Bryan, as I read this collaboration from today, I felt glimmers of seeds planted long, long long ago in a book and record (that long ago) by Marlo Thomas (had to look it up)about empowering our young people to take on the task of carting our precious world into the future. WAY back in those crunchy, Birkenstock days, you and your collaborative writers would have been carrying the flag as you clearly are now. I have great hope for this group in the future.

brcrandall

My mother used to make me perform this book at nursing homes.

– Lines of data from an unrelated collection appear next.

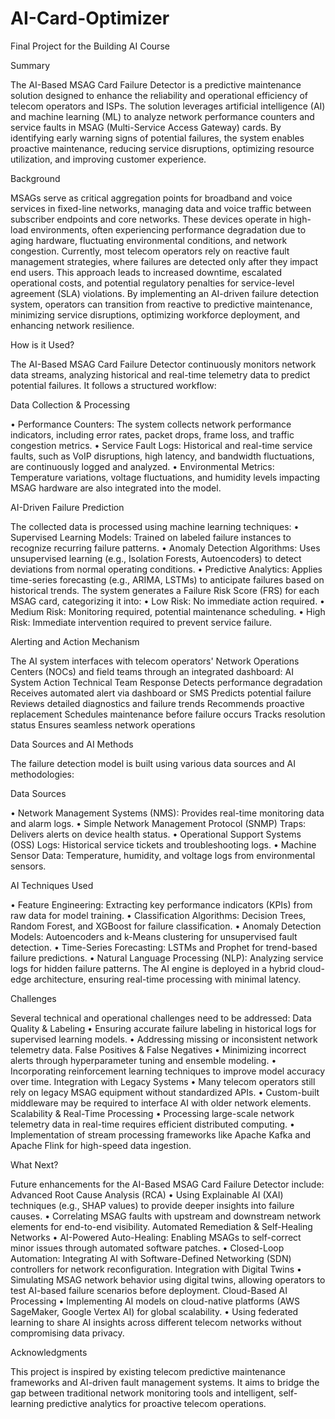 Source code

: # AI-Card-Optimizer

Final Project for the Building AI Course

Summary

The AI-Based MSAG Card Failure Detector is a predictive maintenance solution designed to enhance the reliability and operational efficiency of telecom operators and ISPs. The solution leverages artificial intelligence (AI) and machine learning (ML) to analyze network performance counters and service faults in MSAG (Multi-Service Access Gateway) cards. By identifying early warning signs of potential failures, the system enables proactive maintenance, reducing service disruptions, optimizing resource utilization, and improving customer experience.

Background

MSAGs serve as critical aggregation points for broadband and voice services in fixed-line networks, managing data and voice traffic between subscriber endpoints and core networks. These devices operate in high-load environments, often experiencing performance degradation due to aging hardware, fluctuating environmental conditions, and network congestion. Currently, most telecom operators rely on reactive fault management strategies, where failures are detected only after they impact end users. This approach leads to increased downtime, escalated operational costs, and potential regulatory penalties for service-level agreement (SLA) violations. By implementing an AI-driven failure detection system, operators can transition from reactive to predictive maintenance, minimizing service disruptions, optimizing workforce deployment, and enhancing network resilience.

How is it Used?

The AI-Based MSAG Card Failure Detector continuously monitors network data streams, analyzing historical and real-time telemetry data to predict potential failures. It follows a structured workflow:

Data Collection & Processing

• Performance Counters: The system collects network performance indicators, including error rates, packet drops, frame loss, and traffic congestion metrics. • Service Fault Logs: Historical and real-time service faults, such as VoIP disruptions, high latency, and bandwidth fluctuations, are continuously logged and analyzed. • Environmental Metrics: Temperature variations, voltage fluctuations, and humidity levels impacting MSAG hardware are also integrated into the model.

AI-Driven Failure Prediction

The collected data is processed using machine learning techniques: • Supervised Learning Models: Trained on labeled failure instances to recognize recurring failure patterns. • Anomaly Detection Algorithms: Uses unsupervised learning (e.g., Isolation Forests, Autoencoders) to detect deviations from normal operating conditions. • Predictive Analytics: Applies time-series forecasting (e.g., ARIMA, LSTMs) to anticipate failures based on historical trends. The system generates a Failure Risk Score (FRS) for each MSAG card, categorizing it into: • Low Risk: No immediate action required. • Medium Risk: Monitoring required, potential maintenance scheduling. • High Risk: Immediate intervention required to prevent service failure.

Alerting and Action Mechanism

The AI system interfaces with telecom operators' Network Operations Centers (NOCs) and field teams through an integrated dashboard: AI System Action Technical Team Response Detects performance degradation Receives automated alert via dashboard or SMS Predicts potential failure Reviews detailed diagnostics and failure trends Recommends proactive replacement Schedules maintenance before failure occurs Tracks resolution status Ensures seamless network operations

Data Sources and AI Methods

The failure detection model is built using various data sources and AI methodologies:

Data Sources

• Network Management Systems (NMS): Provides real-time monitoring data and alarm logs. • Simple Network Management Protocol (SNMP) Traps: Delivers alerts on device health status. • Operational Support Systems (OSS) Logs: Historical service tickets and troubleshooting logs. • Machine Sensor Data: Temperature, humidity, and voltage logs from environmental sensors.

AI Techniques Used

• Feature Engineering: Extracting key performance indicators (KPIs) from raw data for model training. • Classification Algorithms: Decision Trees, Random Forest, and XGBoost for failure classification. • Anomaly Detection Models: Autoencoders and k-Means clustering for unsupervised fault detection. • Time-Series Forecasting: LSTMs and Prophet for trend-based failure predictions. • Natural Language Processing (NLP): Analyzing service logs for hidden failure patterns. The AI engine is deployed in a hybrid cloud-edge architecture, ensuring real-time processing with minimal latency.

Challenges

Several technical and operational challenges need to be addressed: Data Quality & Labeling • Ensuring accurate failure labeling in historical logs for supervised learning models. • Addressing missing or inconsistent network telemetry data. False Positives & False Negatives • Minimizing incorrect alerts through hyperparameter tuning and ensemble modeling. • Incorporating reinforcement learning techniques to improve model accuracy over time. Integration with Legacy Systems • Many telecom operators still rely on legacy MSAG equipment without standardized APIs. • Custom-built middleware may be required to interface AI with older network elements. Scalability & Real-Time Processing • Processing large-scale network telemetry data in real-time requires efficient distributed computing. • Implementation of stream processing frameworks like Apache Kafka and Apache Flink for high-speed data ingestion.

What Next?

Future enhancements for the AI-Based MSAG Card Failure Detector include: Advanced Root Cause Analysis (RCA) • Using Explainable AI (XAI) techniques (e.g., SHAP values) to provide deeper insights into failure causes. • Correlating MSAG faults with upstream and downstream network elements for end-to-end visibility. Automated Remediation & Self-Healing Networks • AI-Powered Auto-Healing: Enabling MSAGs to self-correct minor issues through automated software patches. • Closed-Loop Automation: Integrating AI with Software-Defined Networking (SDN) controllers for network reconfiguration. Integration with Digital Twins • Simulating MSAG network behavior using digital twins, allowing operators to test AI-based failure scenarios before deployment. Cloud-Based AI Processing • Implementing AI models on cloud-native platforms (AWS SageMaker, Google Vertex AI) for global scalability. • Using federated learning to share AI insights across different telecom networks without compromising data privacy.

Acknowledgments

This project is inspired by existing telecom predictive maintenance frameworks and AI-driven fault management systems. It aims to bridge the gap between traditional network monitoring tools and intelligent, self-learning predictive analytics for proactive telecom operations.

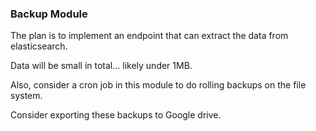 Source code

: ### Backup Module

The plan is to implement an endpoint that can extract the
data from elasticsearch.

Data will be small in total... likely under 1MB.

Also, consider a cron job in this module to do rolling backups
on the file system.

Consider exporting these backups to Google drive. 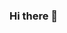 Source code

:### Hi there 👋

<!--
**SophiaAtkinson/SophiaAtkinson** is a ✨ _special_ ✨ repository because its `README.md` (this file) appears on your GitHub profile.

Here are some ideas to get you started:

- 🔭 I’m currently working on Codworth
- 🌱 I’m currently learning more Node JS
- 🤔 I’m looking for help with Codsworth site translation
- 💬 Ask me about anything
- 📫 How to reach me: Discord SophiaXD#3076, or my email sophia@sophiaatkinson.com
- 😄 Pronouns: She/Her
- ⚡ Fun fact: Im a weeb
-->
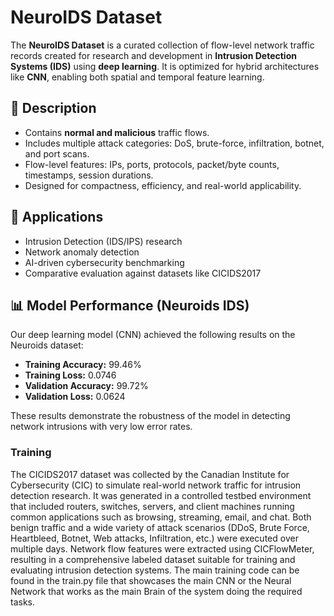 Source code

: # NeuroIDS Dataset

The **NeuroIDS Dataset** is a curated collection of flow-level network traffic records created for research and development in **Intrusion Detection Systems (IDS)** using **deep learning**. It is optimized for hybrid architectures like **CNN**, enabling both spatial and temporal feature learning.

## 📖 Description
- Contains **normal and malicious** traffic flows.  
- Includes multiple attack categories: DoS, brute-force, infiltration, botnet, and port scans.  
- Flow-level features: IPs, ports, protocols, packet/byte counts, timestamps, session durations.  
- Designed for compactness, efficiency, and real-world applicability.  

## 🚀 Applications
- Intrusion Detection (IDS/IPS) research  
- Network anomaly detection  
- AI-driven cybersecurity benchmarking  
- Comparative evaluation against datasets like CICIDS2017  

## 📊 Model Performance (Neuroids IDS)

Our deep learning model (CNN) achieved the following results on the Neuroids dataset:

- **Training Accuracy:** 99.46%  
- **Training Loss:** 0.0746  
- **Validation Accuracy:** 99.72%  
- **Validation Loss:** 0.0624  

These results demonstrate the robustness of the model in detecting network intrusions with very low error rates.

### Training
The CICIDS2017 dataset was collected by the Canadian Institute for Cybersecurity (CIC) to simulate real-world network traffic for intrusion detection research. It was generated in a controlled testbed environment that included routers, switches, servers, and client machines running common applications such as browsing, streaming, email, and chat. Both benign traffic and a wide variety of attack scenarios (DDoS, Brute Force, Heartbleed, Botnet, Web attacks, Infiltration, etc.) were executed over multiple days. Network flow features were extracted using CICFlowMeter, resulting in a comprehensive labeled dataset suitable for training and evaluating intrusion detection systems.
The main training code can be found in the train.py file that showcases the main CNN or the Neural Network that works as the main Brain of the system doing the required tasks.
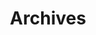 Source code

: ---
title: "Archives"
layout: "archives"
slug: "archives"
menu:
    main:
        weight: 2
        params: 
            icon: archives
--- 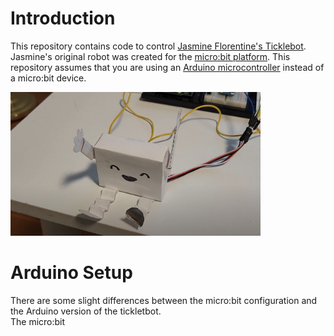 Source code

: # Introduction
This repository contains code to control [Jasmine Florentine's Ticklebot](https://www.jasmineflorentine.com/ticklebot).
Jasmine's original robot was created for the [micro:bit platform](https://microbit.org/).
This repository assumes that you are using an [Arduino microcontroller](https://www.arduino.cc/) instead of a micro:bit device.

<a href="https://youtu.be/_OVYMaKuV4k"><img src="images/arduino_ticklebot.jpg" width="400"></a>

# Arduino Setup
There are some slight differences between the micro:bit configuration and the Arduino version of the tickletbot.  
The micro:bit 
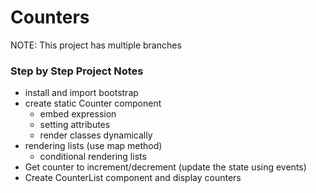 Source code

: # Counters

NOTE: This project has multiple branches

### Step by Step Project Notes

- install and import bootstrap
- create static Counter component
  - embed expression
  - setting attributes
  - render classes dynamically
- rendering lists (use map method)
  - conditional rendering lists
- Get counter to increment/decrement (update the state using events)
- Create CounterList component and display counters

I know it very well. It was planted deep into my childhood and way of knowing the world.

Luke Bensing

Such powerful, inspiring words with some spot on metaphors. I love the thought of a group of you all collaborating. Those are some lucky and hopefully grateful adolescents to have this experience. And I’m sure you are feeling lucky and grateful yourself to have conglomerated this together

Stacey Joy

Yessss, standing and snapping fingers for this one!!!! Your glow is flawless! 🔥🔥🔥

Do, Re, Me, Fa, So, La, Ti, Do.

our linguistic symphony,

undoing these idiotic shackles – 

Denise Krebs

Bryan, wow, a collaboration poem with adolescents. I loved this, and I loved the comment below explaining why you used the #BeFree motif. I loved this list and imagine you and the students piecing it together just so:

We are the fresh air, the mad-hatters, 

the ice-cream, a cantaloupe, 

the intergalactic youth chatter striving 

to live & to cope in this mad kaleidoscope 

of honey, Reese’s Peanut Butter cups, 

and Earl Gray tea. 

Do, Re, Me, Fa, So, La, Ti, Do.

our linguistic symphony,

barbedler

Wow, Bryan, what a resounding poem full of youthful energy! I would have loved to see the collaboration and this poem performed. Your last line is amazing! Bravo!

Darshna

What an awesome collaboration! So much energy and positivity. Spot on with the language and rhythm.

anita ferreri

Ashley, this is a great, fun topic that I certainly needed today. My mind was literally exploding with topics I feel very strongly about to the extent that my swim partner asked me if something was wrong earlier this morning as topics swam in my mind. I could have written about the widespread deceptions and blatant lies we are supposed to accept as normal. I could also write about the need to include not just phonics but also to embrace writing time in our elementary classrooms or my concern that fresh fruits and vegetables will soon be the privy of only the upper class. Perhaps it is because they are disturbing the peace even as it rains this afternoon, but I am writing about the incredibly annoying scourge of suburbia in America that has evaded quieter electric versions as well as my hope to return to yards with a more natural, whatever that might be, feel.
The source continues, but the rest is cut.